In it’s aim to revolutionize the internet, Google Inc. initiated Project Loon. The aim of the project is to provide a practical way (using a large fleet of hot air balloons) for billions of people to get Internet access, especially in poor and unconnected parts of the world.
Google first tested the balloons in New Zealand in June 2013 by dispatching 30 high-flying balloons equipped with the necessary Internet-servicing technology. According to Google the balloons have the capacity to deliver widespread economic and social benefits by bringing Internet access to about 4.3 billion people (60 percent of the world’s people who do not have internet).

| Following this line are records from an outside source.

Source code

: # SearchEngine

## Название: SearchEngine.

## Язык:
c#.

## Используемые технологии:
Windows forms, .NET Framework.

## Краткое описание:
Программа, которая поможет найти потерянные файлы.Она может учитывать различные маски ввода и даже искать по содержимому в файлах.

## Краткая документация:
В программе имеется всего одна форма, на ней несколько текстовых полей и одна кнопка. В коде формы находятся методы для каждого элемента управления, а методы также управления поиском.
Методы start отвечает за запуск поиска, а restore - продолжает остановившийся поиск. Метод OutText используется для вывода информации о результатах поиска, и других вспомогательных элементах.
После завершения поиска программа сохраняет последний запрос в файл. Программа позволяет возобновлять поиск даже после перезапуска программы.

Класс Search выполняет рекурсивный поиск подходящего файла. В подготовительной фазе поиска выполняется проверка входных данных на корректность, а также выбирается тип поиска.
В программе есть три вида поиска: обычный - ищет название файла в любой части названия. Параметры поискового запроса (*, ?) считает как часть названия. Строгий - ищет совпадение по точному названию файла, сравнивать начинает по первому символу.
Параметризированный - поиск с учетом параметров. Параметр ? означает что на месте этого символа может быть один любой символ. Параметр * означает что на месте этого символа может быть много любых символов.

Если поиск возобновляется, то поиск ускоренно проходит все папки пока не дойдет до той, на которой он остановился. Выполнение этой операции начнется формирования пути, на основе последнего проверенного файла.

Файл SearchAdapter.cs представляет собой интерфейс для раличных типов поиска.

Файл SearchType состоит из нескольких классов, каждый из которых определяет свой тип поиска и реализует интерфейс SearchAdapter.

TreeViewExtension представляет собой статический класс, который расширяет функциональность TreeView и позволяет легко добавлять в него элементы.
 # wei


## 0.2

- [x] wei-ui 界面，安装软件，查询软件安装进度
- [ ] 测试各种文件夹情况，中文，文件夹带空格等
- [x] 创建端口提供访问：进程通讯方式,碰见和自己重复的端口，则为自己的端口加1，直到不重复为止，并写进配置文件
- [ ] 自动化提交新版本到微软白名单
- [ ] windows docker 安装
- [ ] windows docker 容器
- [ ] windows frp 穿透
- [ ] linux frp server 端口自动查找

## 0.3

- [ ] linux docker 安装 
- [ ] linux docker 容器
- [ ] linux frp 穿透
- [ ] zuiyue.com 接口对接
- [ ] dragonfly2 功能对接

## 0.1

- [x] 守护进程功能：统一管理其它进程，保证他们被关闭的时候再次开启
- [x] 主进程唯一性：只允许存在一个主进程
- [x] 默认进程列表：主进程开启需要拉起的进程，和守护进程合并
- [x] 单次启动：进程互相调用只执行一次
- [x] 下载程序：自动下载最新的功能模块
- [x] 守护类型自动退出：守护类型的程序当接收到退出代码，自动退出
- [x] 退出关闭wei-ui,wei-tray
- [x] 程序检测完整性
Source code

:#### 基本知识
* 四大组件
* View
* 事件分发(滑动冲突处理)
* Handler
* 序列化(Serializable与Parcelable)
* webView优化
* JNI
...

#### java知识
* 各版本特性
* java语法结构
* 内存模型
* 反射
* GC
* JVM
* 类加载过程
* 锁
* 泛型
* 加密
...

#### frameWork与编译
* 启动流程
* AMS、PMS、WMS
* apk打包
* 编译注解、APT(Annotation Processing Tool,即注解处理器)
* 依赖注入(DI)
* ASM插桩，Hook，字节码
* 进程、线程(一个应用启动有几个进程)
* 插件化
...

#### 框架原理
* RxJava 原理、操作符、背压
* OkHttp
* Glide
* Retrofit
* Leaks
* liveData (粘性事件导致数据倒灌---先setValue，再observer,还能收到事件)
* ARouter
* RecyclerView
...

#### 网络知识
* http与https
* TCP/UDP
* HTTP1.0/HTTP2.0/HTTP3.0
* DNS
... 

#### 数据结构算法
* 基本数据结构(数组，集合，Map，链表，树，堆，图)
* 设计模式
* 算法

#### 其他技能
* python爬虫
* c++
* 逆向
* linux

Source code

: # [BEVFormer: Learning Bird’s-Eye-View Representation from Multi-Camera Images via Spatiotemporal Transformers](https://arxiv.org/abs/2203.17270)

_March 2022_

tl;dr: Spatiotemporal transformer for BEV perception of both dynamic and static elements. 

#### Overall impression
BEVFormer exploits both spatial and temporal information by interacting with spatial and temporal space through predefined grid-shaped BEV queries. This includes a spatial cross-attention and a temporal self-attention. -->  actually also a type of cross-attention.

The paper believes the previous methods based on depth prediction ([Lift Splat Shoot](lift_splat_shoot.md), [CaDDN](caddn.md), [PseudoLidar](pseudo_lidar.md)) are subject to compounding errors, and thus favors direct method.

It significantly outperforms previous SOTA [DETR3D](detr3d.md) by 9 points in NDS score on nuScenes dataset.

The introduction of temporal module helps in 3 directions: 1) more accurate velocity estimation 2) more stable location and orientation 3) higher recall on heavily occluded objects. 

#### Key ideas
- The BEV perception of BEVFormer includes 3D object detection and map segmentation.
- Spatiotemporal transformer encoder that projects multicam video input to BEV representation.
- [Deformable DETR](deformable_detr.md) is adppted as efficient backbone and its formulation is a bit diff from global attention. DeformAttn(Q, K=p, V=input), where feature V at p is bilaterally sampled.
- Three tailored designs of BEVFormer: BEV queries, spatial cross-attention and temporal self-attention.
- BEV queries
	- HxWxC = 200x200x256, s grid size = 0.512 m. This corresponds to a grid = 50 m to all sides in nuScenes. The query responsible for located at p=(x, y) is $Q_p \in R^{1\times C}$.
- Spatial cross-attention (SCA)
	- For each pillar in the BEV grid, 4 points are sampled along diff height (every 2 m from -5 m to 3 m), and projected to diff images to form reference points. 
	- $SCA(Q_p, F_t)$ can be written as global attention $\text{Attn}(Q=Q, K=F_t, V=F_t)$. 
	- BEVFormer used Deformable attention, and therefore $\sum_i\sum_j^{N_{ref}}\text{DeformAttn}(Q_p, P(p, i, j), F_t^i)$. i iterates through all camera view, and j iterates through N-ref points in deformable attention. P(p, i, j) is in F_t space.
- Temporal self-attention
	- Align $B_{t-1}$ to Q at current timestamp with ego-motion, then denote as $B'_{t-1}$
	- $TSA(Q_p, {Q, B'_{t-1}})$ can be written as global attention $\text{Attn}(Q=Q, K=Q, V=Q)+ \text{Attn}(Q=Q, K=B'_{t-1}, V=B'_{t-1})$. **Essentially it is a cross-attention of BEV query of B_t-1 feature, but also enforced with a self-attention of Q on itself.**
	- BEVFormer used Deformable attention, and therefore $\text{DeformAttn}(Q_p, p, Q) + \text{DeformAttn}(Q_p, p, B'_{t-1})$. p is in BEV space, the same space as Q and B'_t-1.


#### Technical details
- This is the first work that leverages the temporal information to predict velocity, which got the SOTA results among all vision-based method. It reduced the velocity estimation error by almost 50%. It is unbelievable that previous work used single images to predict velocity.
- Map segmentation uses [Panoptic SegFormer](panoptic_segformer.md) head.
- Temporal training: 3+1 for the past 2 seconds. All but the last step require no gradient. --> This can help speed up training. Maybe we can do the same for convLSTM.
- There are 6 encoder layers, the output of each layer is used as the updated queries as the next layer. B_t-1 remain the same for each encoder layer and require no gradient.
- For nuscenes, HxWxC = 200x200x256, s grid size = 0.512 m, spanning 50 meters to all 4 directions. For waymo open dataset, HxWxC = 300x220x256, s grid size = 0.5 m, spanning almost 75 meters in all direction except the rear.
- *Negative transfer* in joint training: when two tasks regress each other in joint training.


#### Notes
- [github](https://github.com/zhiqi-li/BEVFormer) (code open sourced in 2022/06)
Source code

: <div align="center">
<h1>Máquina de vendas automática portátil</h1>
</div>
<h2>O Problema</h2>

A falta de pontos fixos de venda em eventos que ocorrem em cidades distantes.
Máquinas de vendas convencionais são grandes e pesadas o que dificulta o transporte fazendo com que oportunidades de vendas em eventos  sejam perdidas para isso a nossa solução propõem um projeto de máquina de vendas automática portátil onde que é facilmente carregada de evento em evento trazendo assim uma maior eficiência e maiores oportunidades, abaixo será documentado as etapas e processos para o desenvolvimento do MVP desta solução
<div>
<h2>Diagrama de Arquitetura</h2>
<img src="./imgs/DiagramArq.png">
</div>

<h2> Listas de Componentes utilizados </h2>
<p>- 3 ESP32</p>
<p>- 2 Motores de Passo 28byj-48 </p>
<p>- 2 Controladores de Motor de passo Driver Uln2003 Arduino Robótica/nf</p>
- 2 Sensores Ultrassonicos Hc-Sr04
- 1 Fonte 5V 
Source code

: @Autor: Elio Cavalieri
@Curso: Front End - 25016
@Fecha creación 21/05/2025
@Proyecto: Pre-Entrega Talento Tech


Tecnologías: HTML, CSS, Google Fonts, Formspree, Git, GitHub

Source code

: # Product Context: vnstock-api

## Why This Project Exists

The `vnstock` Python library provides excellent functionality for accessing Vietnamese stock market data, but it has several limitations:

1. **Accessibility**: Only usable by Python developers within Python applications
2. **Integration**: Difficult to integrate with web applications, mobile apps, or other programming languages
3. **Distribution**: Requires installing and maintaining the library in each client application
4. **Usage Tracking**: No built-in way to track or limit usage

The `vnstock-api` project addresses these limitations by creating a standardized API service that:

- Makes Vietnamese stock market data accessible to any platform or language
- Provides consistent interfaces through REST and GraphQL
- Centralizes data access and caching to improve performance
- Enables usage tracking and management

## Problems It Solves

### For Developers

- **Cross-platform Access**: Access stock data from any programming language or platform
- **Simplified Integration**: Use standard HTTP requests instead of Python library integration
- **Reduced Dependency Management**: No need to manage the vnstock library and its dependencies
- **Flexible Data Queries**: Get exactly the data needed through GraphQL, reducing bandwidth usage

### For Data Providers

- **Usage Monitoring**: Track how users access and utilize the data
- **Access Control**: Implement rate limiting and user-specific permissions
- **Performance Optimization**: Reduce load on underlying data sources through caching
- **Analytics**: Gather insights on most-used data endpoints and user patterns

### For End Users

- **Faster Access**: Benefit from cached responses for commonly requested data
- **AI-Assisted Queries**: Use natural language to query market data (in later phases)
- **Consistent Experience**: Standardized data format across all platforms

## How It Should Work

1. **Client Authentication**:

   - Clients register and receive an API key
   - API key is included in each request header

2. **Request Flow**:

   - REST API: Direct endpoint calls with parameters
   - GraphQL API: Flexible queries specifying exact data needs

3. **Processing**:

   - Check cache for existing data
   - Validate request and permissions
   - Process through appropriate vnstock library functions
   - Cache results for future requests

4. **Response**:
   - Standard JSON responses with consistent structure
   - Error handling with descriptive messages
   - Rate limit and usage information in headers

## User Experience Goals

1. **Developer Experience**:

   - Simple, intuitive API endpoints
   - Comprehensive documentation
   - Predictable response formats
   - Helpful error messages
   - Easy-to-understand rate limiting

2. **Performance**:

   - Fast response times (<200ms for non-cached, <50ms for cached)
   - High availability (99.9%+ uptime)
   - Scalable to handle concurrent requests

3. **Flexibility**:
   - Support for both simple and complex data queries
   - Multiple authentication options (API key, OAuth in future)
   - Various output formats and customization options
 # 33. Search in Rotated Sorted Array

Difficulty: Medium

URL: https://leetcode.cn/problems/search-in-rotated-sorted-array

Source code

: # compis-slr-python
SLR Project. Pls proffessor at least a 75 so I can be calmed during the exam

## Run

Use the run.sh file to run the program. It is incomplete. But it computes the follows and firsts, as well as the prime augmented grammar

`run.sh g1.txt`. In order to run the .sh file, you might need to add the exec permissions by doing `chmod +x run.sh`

In January 2013, Google lodged an application to register “Loon” at the Trademarks, Patents, and Designs Registry in Abuja. The application was filed under telecommunication services in international Class 38. Google has registered the trademark in several countries including the United States, Singapore and Mauritius, with a pending application in Australia.
This article is intended to provide general information about the subject matter. Professional legal advice should be sought about specific circumstances.